Top of RAW DATA

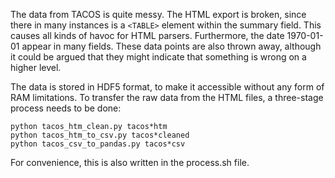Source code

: The data from TACOS is quite messy. The HTML export is broken, since there in many instances is a `<TABLE>` element within the summary field. This causes all kinds of havoc for HTML parsers. Furthermore, the date 1970-01-01 appear in many fields. These data points are also thrown away, although it could be argued that they might indicate that something is wrong on a higher level.

The data is stored in HDF5 format, to make it accessible without any form of RAM limitations. To transfer the raw data from the HTML files, a three-stage process needs to be done:

```
python tacos_htm_clean.py tacos*htm
python tacos_htm_to_csv.py tacos*cleaned
python tacos_csv_to_pandas.py tacos*csv
```

For convenience, this is also written in the process.sh file.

Bottom of RAW DATA

**TASK OBJECTIVE**
What you give back must match the material above exactly, minus its pictures.

**WORKED SOLUTION**
Source code

: The data from TACOS is quite messy. The HTML export is broken, since there in many instances is a `<TABLE>` element within the summary field. This causes all kinds of havoc for HTML parsers. Furthermore, the date 1970-01-01 appear in many fields. These data points are also thrown away, although it could be argued that they might indicate that something is wrong on a higher level.

The data is stored in HDF5 format, to make it accessible without any form of RAM limitations. To transfer the raw data from the HTML files, a three-stage process needs to be done:

```
python tacos_htm_clean.py tacos*htm
python tacos_htm_to_csv.py tacos*cleaned
python tacos_csv_to_pandas.py tacos*csv
```

For convenience, this is also written in the process.sh file.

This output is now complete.